STRASBOURG, France (eTN) – Created 441 years ago, Strasbourg’s Christmas Market (Christkindelsmärik, in local Alsatian language) belongs to the top tourism events of the regional capital of Alsace in Eastern France. During five weeks, Strasbourg turns into the capital of Christmas with millions of visitors strolling around 300 shops settled in 12 various locations in the historical town, the most popular market being the one in front of the cathedral. The economic significance of Christmas has been growing from strength to strength over the years. In record year 2009, Strasbourg’s Christmas Markets welcomed 2.2 million visitors.
A major boost was the opening in 2007 of the high-speed train line from Paris to Strasbourg, which translated into an additional 150,000 visitors during the 5-week event. In 2010, travelers coming by TGV were up by 31 percent over 2009. The opening on December 11 of the first intra-regional TGV line linking Mulhouse in Alsace to Lyon is likely to have a similar boosting effect on domestic tourism.
Last year, the number of visitors to Strasbourg was down by 10 percent, due mostly to bad weather conditions in December 2010 with snow storms affecting all means of transportation to the Alsatian capital. Economic crisis also had a negative impact on the total number of foreign visitors. Their number was down by 20 percent while domestic travelers remained relatively stable at 2 percent. According to Strasbourg municipality, 1.4 million of the tourists are day excursionists with daily spending reaching on average €50. Tourists spending a night, spent on average €150 per day.
Foreign travelers come mostly from Germany, Italy, Switzerland, and Benelux countries. There is an increasing demand from China and Japan. Despite this slowdown, hotels recorded for the entire month of December some 631,000 overnights, while the city estimates that generated revenues from the event reached an estimated €160 million in revenues. The region estimates that through all of the Christmas season, beginning from the first Advent weekend (last week of November), middle-class hotels are generally packed with occupancy at 90 percent, while 4- to 5-star hotels show occupancy rates of 65 percent to 70 percent. The demand is pushing prices up with TGV tickets and hotel prices being at least 30 percent more expensive than other periods of the year.

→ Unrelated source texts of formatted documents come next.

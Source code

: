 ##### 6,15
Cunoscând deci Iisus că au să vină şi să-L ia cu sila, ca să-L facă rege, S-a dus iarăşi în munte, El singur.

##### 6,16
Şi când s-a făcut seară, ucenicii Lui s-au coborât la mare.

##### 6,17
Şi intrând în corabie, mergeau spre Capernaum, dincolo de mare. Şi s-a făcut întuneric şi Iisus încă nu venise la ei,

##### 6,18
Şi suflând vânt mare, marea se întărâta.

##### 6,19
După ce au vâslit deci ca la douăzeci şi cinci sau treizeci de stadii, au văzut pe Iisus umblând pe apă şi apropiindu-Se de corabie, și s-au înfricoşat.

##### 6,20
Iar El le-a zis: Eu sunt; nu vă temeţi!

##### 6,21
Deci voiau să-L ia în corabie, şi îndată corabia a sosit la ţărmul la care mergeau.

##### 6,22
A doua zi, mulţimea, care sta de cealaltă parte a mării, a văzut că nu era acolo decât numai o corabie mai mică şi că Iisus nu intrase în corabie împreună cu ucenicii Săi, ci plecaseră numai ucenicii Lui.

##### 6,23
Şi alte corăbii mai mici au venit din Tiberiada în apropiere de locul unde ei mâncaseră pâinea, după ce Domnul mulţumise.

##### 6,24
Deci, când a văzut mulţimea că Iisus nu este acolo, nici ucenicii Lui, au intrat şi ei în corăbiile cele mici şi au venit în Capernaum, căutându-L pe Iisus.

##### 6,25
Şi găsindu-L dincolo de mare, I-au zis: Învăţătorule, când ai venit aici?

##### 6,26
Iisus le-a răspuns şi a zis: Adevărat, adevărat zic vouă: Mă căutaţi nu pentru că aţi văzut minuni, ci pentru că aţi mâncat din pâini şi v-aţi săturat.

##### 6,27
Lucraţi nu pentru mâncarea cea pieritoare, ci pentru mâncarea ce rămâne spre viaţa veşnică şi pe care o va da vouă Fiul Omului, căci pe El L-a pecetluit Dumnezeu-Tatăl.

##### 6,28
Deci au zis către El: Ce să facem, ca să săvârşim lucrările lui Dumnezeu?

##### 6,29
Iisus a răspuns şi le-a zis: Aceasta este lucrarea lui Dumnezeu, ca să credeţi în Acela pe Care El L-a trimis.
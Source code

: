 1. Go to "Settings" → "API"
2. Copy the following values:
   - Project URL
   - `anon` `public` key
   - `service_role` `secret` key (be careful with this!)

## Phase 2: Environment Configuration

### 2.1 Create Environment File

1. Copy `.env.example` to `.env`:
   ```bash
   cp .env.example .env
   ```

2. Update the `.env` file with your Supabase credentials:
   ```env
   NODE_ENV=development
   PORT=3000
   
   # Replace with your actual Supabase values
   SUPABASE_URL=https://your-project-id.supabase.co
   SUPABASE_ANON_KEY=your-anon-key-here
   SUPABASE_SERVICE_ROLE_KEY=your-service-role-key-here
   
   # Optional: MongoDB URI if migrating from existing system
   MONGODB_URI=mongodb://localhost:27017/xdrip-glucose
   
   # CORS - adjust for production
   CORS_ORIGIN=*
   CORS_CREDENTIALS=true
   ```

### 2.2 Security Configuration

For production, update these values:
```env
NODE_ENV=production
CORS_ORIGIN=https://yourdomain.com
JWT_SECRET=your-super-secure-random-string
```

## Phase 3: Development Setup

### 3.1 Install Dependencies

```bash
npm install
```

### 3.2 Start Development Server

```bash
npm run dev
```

Strasbourg, however, seems to suffer from the competition of other Christmas markets in Alsace and the neighboring Lorraine with cities such as Colmar, Metz, or Mulhouse experiencing growth in total visitors. Polemics rose a couple of years ago when the city decided to ban from all markets non-Christmas products such as Turkish-style “kebab” or Chinese-style “spring rolls.” In 2011, Strasbourg’s various Christmas markets are more than ever faithful to the Christmas tradition, according to Strasbourg Mayor Roland Ries, highlighting that Strasbourg Christkindlmärik must avoid losing its identity. A Christmas food specialty and handicraft market is now installed in front of the Strasbourg main rail station, while more craft shops can be seen around the cathedral. A new quality label has even been created for the Spice wine, now made from white wine produced in Alsace.
Meanwhile, Strasbourg and other cities in Alsace still retain their special atmosphere during Christmas. And if prices seem too expensive prior to Christmas, there is still the possibility for travelers to enjoy most Christmas markets up to December 31. The magic is still there and is more affordable after December 26.